(Beginning of Material to process)

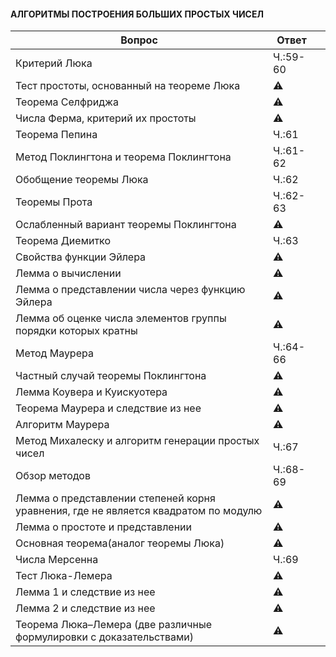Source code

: #### АЛГОРИТМЫ ПОСТРОЕНИЯ БОЛЬШИХ ПРОСТЫХ ЧИСЕЛ
| Вопрос  | Ответ |  |
| ------------- | ------------- | ------------- |
| Критерий Люка | Ч.:59-60 | |
| Тест простоты, основанный на теореме Люка | :warning: | |
| Теорема Селфриджа | :warning: | |
| Числа Ферма, критерий их простоты | :warning: | 
| Теорема Пепина | Ч.:61 | |
| Метод  Поклингтона и теорема Поклингтона | Ч.:61-62 | |
| Обобщение теоремы Люка | Ч.:62 | |
| Теоремы Прота | Ч.:62-63 | |
| Ослабленный вариант теоремы Поклингтона | :warning: | |
| Теорема Диемитко | Ч.:63 | |
| Свойства функции Эйлера | :warning: | | 
| Лемма о вычислении | :warning: | |
| Лемма о представлении числа через функцию Эйлера | :warning: | |
| Лемма об оценке числа элементов группы порядки которых кратны | :warning: | |
| Метод Маурера | Ч.:64-66 | |
| Частный случай теоремы Поклингтона | :warning: | |
| Лемма Коувера и Куискуотера | :warning: | |
| Теорема Маурера и следствие из нее | :warning: | |
| Алгоритм Маурера | :warning: | |
| Метод Михалеску и алгоритм генерации простых чисел | Ч.:67 | |
| Обзор  методов | Ч.:68-69 |
| Лемма о представлении степеней корня уравнения, где не является квадратом по модулю | :warning: | | 
| Лемма о простоте и представлении | :warning: | |
| Основная теорема(аналог теоремы Люка) | :warning: | |
| Числа Мерсенна | Ч.:69 | |
| Тест Люка-Лемера | :warning: | | 
| Лемма 1 и следствие из нее | :warning: | | 
| Лемма 2 и следствие из нее | :warning: | | 
| Теорема Люка–Лемера (две различные формулировки с доказательствами) | :warning: | |
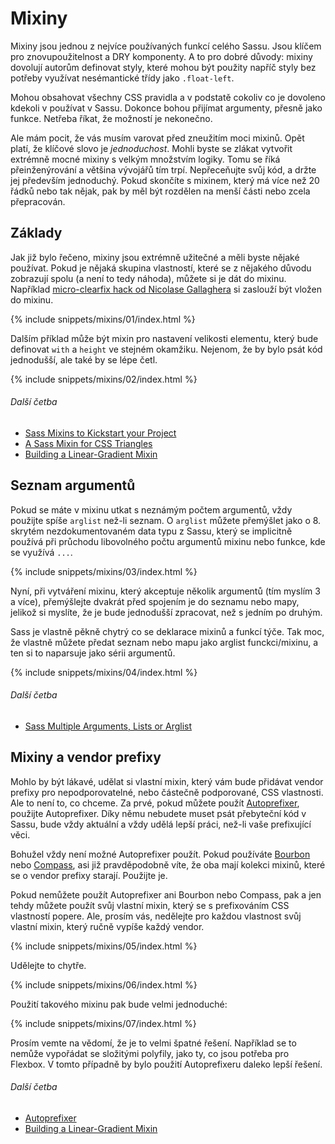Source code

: 
# Mixiny

Mixiny jsou jednou z nejvíce používaných funkcí celého Sassu. Jsou klíčem pro znovupoužitelnost a DRY komponenty. A to pro dobré důvody: mixiny dovolují autorům definovat styly, které mohou být použity napříč styly bez potřeby využívat nesémantické třídy jako `.float-left`.

Mohou obsahovat všechny CSS pravidla a v podstatě cokoliv co je dovoleno kdekoli v používat v Sassu. Dokonce bohou přijímat argumenty, přesně jako funkce. Netřeba říkat, že možností je nekonečno.

Ale mám pocit, že vás musím varovat před zneužitím moci mixinů. Opět platí, že klíčové slovo je *jednoduchost*. Mohli byste se zlákat vytvořit extrémně mocné mixiny s velkým množstvím logiky. Tomu se říká přeinženýrování a většina vývojářů tím trpí. Nepřeceňujte svůj kód, a držte jej především jednoduchý. Pokud skončíte s mixinem, který má více než 20 řádků nebo tak nějak, pak by měl být rozdělen na menší části nebo zcela přepracován.

## Základy

Jak již bylo řečeno, mixiny jsou extrémně užitečné a měli byste nějaké používat. Pokud je nějaká skupina vlastností, které se z nějakého důvodu zobrazují spolu (a není to tedy náhoda), můžete si je dát do mixinu. Například [micro-clearfix hack od Nicolase Gallaghera](http://nicolasgallagher.com/micro-clearfix-hack/) si zaslouží být vložen do mixinu.

{% include snippets/mixins/01/index.html %}

Dalším příklad může být mixin pro nastavení velikosti elementu, který bude definovat `with` a `height` ve stejném okamžiku. Nejenom, že by bylo psát kód jednodušší, ale také by se lépe četl.

{% include snippets/mixins/02/index.html %}

###### Další četba

* [Sass Mixins to Kickstart your Project](http://www.sitepoint.com/sass-mixins-kickstart-project/)
* [A Sass Mixin for CSS Triangles](http://www.sitepoint.com/sass-mixin-css-triangles/)
* [Building a Linear-Gradient Mixin](http://www.sitepoint.com/building-linear-gradient-mixin-sass/)

## Seznam argumentů

Pokud se máte v mixinu utkat s neznámým počtem argumentů, vždy použijte spíše `arglist` než-li seznam. O `arglist` můžete přemýšlet jako o 8. skrytém nezdokumentovaném data typu z Sassu, který se implicitně používá při průchodu libovolného počtu argumentů mixinu nebo funkce, kde se využívá `...`.

{% include snippets/mixins/03/index.html %}

Nyní, při vytváření mixinu, který akceptuje několik argumentů (tím myslím 3 a více), přemýšlejte dvakrát před spojením je do seznamu nebo mapy, jelikož si myslíte, že je bude jednodušší zpracovat, než s jedním po druhým.

Sass je vlastně pěkně chytrý co se deklarace mixinů a funkcí týče. Tak moc, že vlastně můžete předat seznam nebo mapu jako arglist funckci/mixinu, a ten si to naparsuje jako sérii argumentů.

{% include snippets/mixins/04/index.html %}

###### Další četba

* [Sass Multiple Arguments, Lists or Arglist](http://www.sitepoint.com/sass-multiple-arguments-lists-or-arglist/)

## Mixiny a vendor prefixy

Mohlo by být lákavé, udělat si vlastní mixin, který vám bude přidávat vendor prefixy pro nepodporovatelné, nebo částečně podporované, CSS vlastnosti. Ale to není to, co chceme. Za prvé, pokud můžete použít [Autoprefixer](https://github.com/postcss/autoprefixer), použijte Autoprefixer. Díky němu nebudete muset psát přebyteční kód v Sassu, bude vždy aktuální a vždy udělá lepší práci, než-li vaše prefixující věci.

Bohužel vždy není možné Autoprefixer použít. Pokud používáte [Bourbon](http://bourbon.io/) nebo [Compass](http://compass-style.org/), asi již pravděpodobně víte, že oba mají kolekci mixinů, které se o vendor prefixy starají. Použijte je.

Pokud nemůžete použít Autoprefixer ani Bourbon nebo Compass, pak a jen tehdy můžete použít svůj vlastní mixin, který se s prefixováním CSS vlastností popere. Ale, prosím vás, nedělejte pro každou vlastnost svůj vlastní mixin, který ručně vypíše každý vendor.

{% include snippets/mixins/05/index.html %}

Udělejte to chytře.

{% include snippets/mixins/06/index.html %}

Použití takového mixinu pak bude velmi jednoduché:

{% include snippets/mixins/07/index.html %}

Prosím vemte na vědomí, že je to velmi špatné řešení. Například se to nemůže vypořádat se složitými polyfily, jako ty, co jsou potřeba pro Flexbox. V tomto případně by bylo použití Autoprefixeru daleko lepší řešení.

###### Další četba

* [Autoprefixer](https://github.com/postcss/autoprefixer)
* [Building a Linear-Gradient Mixin](http://www.sitepoint.com/building-linear-gradient-mixin-sass/)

(End of Material to process)

▸ Task prompt
Ending at the line with "функцию Эйлера | :warning: | |", reproduce exactly the lines that begin at the top of the data, and include no pictures.

▸ Output of the exercise
Source code

: #### АЛГОРИТМЫ ПОСТРОЕНИЯ БОЛЬШИХ ПРОСТЫХ ЧИСЕЛ
| Вопрос  | Ответ |  |
| ------------- | ------------- | ------------- |
| Критерий Люка | Ч.:59-60 | |
| Тест простоты, основанный на теореме Люка | :warning: | |
| Теорема Селфриджа | :warning: | |
| Числа Ферма, критерий их простоты | :warning: | 
| Теорема Пепина | Ч.:61 | |
| Метод  Поклингтона и теорема Поклингтона | Ч.:61-62 | |
| Обобщение теоремы Люка | Ч.:62 | |
| Теоремы Прота | Ч.:62-63 | |
| Ослабленный вариант теоремы Поклингтона | :warning: | |
| Теорема Диемитко | Ч.:63 | |
| Свойства функции Эйлера | :warning: | | 
| Лемма о вычислении | :warning: | |
| Лемма о представлении числа через функцию Эйлера | :warning: | |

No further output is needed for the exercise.